Enabling structural biological electron paramagnetic resonance spectroscopy in membrane proteins through spin labelling

Curr Opin Chem Biol. 2024 Dec 21:84:102564. doi: 10.1016/j.cbpa.2024.102564. Online ahead of print.

Abstract

Pulsed dipolar electron paramagnetic resonance spectroscopy (PDS), combined with site-directed spin-labelling, represents a powerful tool for the investigation of biomacromolecules, emerging as a keystone approach in structural biology. Increasingly, PDS is applied to study highly complex integral membrane protein systems, such as mechanosensitive ion channels, transporters, G-protein coupled receptors, ion pumps, and outer membrane proteins elucidating their dynamics and revealing conformational ensembles.

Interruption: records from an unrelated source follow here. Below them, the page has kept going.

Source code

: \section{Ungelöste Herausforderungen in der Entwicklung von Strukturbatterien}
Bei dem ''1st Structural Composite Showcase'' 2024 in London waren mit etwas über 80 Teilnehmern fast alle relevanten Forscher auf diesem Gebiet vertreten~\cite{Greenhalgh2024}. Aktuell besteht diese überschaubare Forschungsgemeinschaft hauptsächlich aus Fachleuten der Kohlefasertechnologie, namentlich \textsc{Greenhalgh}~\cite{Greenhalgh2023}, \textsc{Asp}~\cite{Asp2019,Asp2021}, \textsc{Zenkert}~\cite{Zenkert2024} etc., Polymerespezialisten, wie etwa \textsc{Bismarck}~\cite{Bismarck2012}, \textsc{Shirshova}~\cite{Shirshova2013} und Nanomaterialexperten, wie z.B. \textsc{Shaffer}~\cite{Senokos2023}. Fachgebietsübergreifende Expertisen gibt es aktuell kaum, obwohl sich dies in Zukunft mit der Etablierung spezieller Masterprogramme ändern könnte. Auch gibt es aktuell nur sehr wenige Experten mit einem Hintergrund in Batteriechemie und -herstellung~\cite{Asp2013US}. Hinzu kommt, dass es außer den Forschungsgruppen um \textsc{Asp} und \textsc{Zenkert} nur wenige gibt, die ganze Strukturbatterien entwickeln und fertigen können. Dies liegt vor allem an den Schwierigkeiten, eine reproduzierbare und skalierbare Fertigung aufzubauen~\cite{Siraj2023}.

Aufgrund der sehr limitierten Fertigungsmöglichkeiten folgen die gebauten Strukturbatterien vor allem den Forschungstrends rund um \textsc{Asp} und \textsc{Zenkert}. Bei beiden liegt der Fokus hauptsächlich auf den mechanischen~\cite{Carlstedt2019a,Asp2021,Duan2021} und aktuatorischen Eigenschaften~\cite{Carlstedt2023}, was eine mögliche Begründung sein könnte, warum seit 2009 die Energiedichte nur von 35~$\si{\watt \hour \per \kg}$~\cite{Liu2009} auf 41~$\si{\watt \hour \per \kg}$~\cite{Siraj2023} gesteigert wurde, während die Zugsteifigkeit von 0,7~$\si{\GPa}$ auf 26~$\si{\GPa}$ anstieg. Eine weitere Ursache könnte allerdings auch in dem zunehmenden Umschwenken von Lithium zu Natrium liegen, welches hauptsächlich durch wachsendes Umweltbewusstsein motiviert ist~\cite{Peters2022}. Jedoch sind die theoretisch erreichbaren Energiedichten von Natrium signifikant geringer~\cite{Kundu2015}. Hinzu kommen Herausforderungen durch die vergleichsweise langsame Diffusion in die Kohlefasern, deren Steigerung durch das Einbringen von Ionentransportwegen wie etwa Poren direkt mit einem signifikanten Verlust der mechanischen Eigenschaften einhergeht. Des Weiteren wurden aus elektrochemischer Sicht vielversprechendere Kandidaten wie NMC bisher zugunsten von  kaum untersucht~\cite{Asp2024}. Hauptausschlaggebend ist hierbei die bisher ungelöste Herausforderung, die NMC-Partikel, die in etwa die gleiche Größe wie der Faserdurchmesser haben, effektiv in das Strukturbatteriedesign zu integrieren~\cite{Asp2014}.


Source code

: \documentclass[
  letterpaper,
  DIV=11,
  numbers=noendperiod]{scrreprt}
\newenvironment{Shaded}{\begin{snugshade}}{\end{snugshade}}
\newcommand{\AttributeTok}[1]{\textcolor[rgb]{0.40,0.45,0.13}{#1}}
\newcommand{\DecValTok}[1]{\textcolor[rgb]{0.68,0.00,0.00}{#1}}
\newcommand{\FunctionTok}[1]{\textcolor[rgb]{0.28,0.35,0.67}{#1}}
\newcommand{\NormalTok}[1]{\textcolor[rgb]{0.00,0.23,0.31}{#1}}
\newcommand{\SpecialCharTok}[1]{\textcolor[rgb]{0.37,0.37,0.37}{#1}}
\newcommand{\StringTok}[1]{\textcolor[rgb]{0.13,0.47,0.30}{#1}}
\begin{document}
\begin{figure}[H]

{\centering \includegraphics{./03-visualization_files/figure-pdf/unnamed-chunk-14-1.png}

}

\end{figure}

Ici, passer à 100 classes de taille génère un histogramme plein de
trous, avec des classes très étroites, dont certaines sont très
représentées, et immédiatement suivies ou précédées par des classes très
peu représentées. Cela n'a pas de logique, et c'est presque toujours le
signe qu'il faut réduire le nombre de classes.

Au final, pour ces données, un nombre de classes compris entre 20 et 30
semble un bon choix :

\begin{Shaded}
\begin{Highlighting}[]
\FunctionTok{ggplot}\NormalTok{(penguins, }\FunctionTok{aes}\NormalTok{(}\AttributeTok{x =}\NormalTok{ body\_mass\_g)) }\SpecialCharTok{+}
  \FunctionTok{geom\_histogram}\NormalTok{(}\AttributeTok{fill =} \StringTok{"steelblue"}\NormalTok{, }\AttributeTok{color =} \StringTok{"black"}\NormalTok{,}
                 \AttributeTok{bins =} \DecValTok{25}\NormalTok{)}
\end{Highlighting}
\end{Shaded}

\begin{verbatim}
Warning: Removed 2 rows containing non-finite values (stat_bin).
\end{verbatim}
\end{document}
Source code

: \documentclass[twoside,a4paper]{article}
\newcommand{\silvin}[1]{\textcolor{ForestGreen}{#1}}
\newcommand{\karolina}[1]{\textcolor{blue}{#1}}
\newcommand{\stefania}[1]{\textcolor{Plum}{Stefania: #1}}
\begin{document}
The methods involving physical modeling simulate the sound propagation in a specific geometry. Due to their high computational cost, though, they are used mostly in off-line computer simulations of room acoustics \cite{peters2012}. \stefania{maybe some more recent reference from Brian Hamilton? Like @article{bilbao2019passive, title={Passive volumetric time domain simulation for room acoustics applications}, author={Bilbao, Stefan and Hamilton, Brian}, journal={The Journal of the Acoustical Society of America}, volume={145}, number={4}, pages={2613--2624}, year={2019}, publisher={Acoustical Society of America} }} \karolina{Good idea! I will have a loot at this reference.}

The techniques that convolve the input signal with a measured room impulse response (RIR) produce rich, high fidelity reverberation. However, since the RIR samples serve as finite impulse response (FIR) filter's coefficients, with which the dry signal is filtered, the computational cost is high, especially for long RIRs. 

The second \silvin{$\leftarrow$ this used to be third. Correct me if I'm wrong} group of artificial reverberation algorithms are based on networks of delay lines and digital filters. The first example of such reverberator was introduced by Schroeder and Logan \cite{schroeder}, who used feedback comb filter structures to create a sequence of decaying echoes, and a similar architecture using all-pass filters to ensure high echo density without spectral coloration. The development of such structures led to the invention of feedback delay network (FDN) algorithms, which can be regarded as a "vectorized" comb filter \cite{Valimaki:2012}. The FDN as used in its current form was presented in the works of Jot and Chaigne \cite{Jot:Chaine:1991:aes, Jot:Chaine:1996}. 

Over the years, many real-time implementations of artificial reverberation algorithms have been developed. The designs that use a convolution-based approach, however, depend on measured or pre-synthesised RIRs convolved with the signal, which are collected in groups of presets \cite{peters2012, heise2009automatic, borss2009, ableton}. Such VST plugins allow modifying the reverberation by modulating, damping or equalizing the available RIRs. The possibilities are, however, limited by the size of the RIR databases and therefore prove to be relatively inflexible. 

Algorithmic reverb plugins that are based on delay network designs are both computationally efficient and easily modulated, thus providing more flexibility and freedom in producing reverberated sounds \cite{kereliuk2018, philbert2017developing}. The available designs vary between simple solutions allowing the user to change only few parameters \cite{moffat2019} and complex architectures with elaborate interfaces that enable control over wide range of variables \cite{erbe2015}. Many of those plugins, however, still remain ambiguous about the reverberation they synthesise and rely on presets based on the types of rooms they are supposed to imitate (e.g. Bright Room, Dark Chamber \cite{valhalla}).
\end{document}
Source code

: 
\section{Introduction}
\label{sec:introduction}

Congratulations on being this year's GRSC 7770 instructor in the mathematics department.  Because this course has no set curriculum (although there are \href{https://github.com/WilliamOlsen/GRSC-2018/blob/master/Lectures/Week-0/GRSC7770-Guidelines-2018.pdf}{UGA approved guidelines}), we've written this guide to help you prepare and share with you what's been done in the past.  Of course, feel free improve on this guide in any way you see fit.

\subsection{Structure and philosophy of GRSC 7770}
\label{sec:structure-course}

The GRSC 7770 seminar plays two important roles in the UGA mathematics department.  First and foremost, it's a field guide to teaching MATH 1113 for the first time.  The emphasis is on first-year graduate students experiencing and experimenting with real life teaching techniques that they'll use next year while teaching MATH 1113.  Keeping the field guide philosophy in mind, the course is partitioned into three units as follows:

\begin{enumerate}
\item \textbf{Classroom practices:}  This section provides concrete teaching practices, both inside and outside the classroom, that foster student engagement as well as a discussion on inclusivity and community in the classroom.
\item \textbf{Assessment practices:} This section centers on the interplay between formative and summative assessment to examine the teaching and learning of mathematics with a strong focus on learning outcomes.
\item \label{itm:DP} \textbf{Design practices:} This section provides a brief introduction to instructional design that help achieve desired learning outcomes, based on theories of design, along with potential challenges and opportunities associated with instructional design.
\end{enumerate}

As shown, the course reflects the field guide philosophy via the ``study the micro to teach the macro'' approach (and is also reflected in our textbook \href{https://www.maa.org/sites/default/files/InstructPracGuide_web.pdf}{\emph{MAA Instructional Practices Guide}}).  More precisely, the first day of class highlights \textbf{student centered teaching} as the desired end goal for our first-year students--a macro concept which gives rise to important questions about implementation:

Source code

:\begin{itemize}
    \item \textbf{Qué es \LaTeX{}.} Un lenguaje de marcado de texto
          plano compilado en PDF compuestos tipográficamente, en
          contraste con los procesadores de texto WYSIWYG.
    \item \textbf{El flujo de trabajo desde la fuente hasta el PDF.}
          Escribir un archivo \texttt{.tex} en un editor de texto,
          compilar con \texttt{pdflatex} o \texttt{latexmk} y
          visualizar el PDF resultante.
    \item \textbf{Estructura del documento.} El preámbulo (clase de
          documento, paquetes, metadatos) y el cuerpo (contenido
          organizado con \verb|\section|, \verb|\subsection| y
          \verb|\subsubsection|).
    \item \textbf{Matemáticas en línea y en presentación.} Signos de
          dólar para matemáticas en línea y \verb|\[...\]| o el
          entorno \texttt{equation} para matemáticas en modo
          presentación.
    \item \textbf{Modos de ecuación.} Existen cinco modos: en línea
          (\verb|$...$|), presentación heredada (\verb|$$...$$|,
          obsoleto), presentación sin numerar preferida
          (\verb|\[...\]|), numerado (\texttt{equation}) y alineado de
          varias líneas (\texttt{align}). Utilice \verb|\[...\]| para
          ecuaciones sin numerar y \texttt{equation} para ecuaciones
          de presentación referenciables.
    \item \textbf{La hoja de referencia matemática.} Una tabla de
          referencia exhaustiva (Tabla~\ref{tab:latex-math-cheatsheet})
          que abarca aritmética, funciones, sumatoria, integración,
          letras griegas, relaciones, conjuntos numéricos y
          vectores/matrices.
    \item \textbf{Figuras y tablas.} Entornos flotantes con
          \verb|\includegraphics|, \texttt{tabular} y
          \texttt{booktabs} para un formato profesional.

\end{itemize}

Indeed, PDS offers a platform to study intermediate or lowly-populated states that are otherwise invisible to other modern methods, such as X-ray crystallography, cryo-EM, and hydrogen-deuterium exchange-mass spectrometry. Importantly, advances in spin labelling strategies welcome a new era of membrane protein investigation under near-native or in-cell conditions. Here, we review recent integral membrane protein PDS applications, and highlight well-suited, emerging spin labelling strategies that show promise for future studies.